Por último, mas não menos importante, ajudamos a família a estabelecer uma estrutura de governança clara. Isso incluía a criação de um conselho de consultivo que pudesse oferecer suporte e aconselhamento estratégico, durante a transição de liderança e, consequentemente, dali em diante. Com membros da família e externos, esse conselho atuava como um árbitro neutro, ajudando a tomar decisões informadas que beneficiavam o negócio como um todo.
Essas estratégias facilitaram uma transição mais suave para a Família Alves e fortaleceram seus laços familiares, garantindo que a empresa sobrevivesse e prosperasse sob a nova liderança.
Em uma pesquisa recente, conduzida pela Evermonte Executive Search entre julho e agosto de 2024 mostrou que quase metade das empresas no Brasil, cerca de 49,2%, não possui um plano de sucessão formalizado.
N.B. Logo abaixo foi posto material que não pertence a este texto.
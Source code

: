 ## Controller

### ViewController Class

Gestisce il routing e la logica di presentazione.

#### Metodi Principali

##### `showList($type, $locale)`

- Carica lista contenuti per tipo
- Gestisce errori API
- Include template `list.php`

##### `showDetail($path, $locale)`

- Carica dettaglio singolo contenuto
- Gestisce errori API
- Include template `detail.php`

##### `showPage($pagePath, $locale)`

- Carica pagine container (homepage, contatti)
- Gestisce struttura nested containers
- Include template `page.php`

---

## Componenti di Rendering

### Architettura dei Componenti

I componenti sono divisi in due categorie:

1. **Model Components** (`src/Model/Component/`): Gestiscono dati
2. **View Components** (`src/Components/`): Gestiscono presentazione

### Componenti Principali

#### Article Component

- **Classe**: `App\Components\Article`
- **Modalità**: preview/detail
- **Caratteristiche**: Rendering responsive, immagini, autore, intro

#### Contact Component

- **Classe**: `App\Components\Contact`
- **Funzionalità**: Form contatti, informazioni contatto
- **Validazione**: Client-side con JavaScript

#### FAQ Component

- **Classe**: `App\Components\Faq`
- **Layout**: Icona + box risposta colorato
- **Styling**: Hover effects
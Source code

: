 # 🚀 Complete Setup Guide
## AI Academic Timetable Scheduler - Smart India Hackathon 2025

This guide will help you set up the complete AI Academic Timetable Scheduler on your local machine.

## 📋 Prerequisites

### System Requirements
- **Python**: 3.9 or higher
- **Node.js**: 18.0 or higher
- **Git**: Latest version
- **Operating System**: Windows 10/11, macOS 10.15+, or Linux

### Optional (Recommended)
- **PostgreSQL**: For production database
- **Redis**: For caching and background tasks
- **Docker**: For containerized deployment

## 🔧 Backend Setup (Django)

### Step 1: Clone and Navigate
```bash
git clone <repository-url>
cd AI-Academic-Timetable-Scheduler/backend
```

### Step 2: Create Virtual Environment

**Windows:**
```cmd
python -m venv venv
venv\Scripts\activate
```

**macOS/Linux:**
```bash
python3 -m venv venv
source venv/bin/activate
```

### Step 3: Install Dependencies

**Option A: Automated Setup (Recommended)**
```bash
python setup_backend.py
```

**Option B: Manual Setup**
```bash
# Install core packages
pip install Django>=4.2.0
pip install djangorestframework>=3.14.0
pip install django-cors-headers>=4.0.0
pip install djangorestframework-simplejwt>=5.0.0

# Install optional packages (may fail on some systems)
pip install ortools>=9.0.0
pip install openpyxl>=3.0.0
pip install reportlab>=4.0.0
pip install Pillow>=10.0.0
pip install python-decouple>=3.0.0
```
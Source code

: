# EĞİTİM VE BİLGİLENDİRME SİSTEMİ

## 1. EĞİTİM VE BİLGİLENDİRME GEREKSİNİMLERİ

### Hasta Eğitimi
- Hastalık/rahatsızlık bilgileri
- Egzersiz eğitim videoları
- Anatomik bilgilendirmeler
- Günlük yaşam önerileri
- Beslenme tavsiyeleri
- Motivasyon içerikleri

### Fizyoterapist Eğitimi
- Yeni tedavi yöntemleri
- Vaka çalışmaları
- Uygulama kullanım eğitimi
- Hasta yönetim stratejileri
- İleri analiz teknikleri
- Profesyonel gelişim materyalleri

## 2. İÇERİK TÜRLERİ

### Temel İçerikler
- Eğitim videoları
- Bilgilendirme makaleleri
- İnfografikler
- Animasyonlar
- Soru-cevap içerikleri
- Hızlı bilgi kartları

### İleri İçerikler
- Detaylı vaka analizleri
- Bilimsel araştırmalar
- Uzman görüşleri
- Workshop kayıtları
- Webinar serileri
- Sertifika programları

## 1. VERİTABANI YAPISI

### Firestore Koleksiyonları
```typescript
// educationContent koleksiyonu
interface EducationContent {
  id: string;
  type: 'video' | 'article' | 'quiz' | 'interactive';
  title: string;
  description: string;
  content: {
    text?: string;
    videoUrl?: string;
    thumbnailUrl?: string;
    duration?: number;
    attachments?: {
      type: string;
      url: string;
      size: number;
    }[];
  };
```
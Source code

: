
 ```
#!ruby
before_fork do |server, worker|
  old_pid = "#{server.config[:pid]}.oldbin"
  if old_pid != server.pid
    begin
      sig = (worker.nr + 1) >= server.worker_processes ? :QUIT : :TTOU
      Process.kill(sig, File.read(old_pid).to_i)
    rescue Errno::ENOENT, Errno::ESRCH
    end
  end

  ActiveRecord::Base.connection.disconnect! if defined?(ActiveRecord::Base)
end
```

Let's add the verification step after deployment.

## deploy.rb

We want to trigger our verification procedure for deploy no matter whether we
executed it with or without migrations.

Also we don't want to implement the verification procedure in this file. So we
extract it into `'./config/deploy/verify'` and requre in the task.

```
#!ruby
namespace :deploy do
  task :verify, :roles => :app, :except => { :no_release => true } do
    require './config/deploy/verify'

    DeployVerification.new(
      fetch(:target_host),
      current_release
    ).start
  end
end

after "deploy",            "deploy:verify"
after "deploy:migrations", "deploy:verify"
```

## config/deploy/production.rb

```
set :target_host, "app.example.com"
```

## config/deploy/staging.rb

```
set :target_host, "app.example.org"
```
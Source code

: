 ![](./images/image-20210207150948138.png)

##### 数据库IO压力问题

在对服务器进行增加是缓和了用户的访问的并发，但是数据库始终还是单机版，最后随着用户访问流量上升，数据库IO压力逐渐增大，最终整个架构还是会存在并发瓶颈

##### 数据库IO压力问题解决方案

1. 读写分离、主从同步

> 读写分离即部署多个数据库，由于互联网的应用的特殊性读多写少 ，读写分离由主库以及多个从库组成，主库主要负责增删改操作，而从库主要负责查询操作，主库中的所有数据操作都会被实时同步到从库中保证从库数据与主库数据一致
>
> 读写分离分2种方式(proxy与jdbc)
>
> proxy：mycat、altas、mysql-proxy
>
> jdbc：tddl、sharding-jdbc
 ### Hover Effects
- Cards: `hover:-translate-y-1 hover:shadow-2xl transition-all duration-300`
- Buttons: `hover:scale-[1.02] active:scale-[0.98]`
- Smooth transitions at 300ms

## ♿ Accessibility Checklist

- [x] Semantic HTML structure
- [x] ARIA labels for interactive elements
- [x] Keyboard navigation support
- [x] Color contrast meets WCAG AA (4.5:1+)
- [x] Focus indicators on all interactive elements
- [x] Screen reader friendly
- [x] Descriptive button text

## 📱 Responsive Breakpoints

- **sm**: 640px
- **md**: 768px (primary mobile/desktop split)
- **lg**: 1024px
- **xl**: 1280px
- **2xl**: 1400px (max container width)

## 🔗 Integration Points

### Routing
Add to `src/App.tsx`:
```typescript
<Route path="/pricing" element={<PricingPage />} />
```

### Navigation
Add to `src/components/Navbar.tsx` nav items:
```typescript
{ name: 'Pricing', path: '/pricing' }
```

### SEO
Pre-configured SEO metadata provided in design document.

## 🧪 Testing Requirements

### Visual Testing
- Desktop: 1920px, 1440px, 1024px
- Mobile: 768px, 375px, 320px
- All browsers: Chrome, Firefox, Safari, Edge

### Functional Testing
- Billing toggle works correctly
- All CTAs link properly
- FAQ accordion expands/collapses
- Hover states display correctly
Entre as que implementaram algum tipo de programa, 35,4% têm iniciativas não divulgadas aos seus colaboradores. Apenas 6,9% das organizações realizam plenamente as melhores práticas: estabelecem um plano estruturado de sucessão, comunicam-no claramente às equipes e acompanham essas ações com programas de desenvolvimento para gestores. (https://www.linkedin.com/posts/evermonte_voc%C3%AA-sabia-que-quase-metade-das-empresas-activity-7247982190557294593-IrIx?utm_source=share&utm_medium=member_desktop )

O estudo, acessado exclusivamente pelo Valor, incluiu 161 executivos de alto escalão, incluindo gerentes seniores, diretores executivos e membros de conselhos, de empresas com diferentes níveis de faturamento: até R$ 500 milhões (39,2%), entre R$ 500 milhões e R$ 2 bilhões (38,5%), e acima de R$ 2 bilhões (22,3%). Os principais setores representados na pesquisa foram serviços (12,3%), agronegócio (10,8%) e automotivo (10%).
Esses dados ressaltam um desafio significativo para o futuro das empresas brasileiras: a necessidade de preparar a próxima geração de líderes de forma eficiente e transparente. A ausência de planos de sucessão bem estruturados e comunicados pode comprometer a continuidade dos negócios e a competitividade no mercado. É fundamental que as organizações priorizem o desenvolvimento de estratégias de sucessão robustas, que além de identificarem potenciais líderes, os preparem para assumir responsabilidades maiores.
A transição de liderança pode ser desafiadora, mas com a abordagem correta, pode se tornar uma oportunidade incrível de crescimento e renovação para todos os envolvidos.
Ronaldo Behrens
Sócio ABC / PhD. PXLeader / Professor FDC
Nota: Os nomes mencionados são fictícios, assim como a troca de e-mails apresentada. Este texto é uma ilustração baseada em experiências reais no atendimento a famílias empresárias.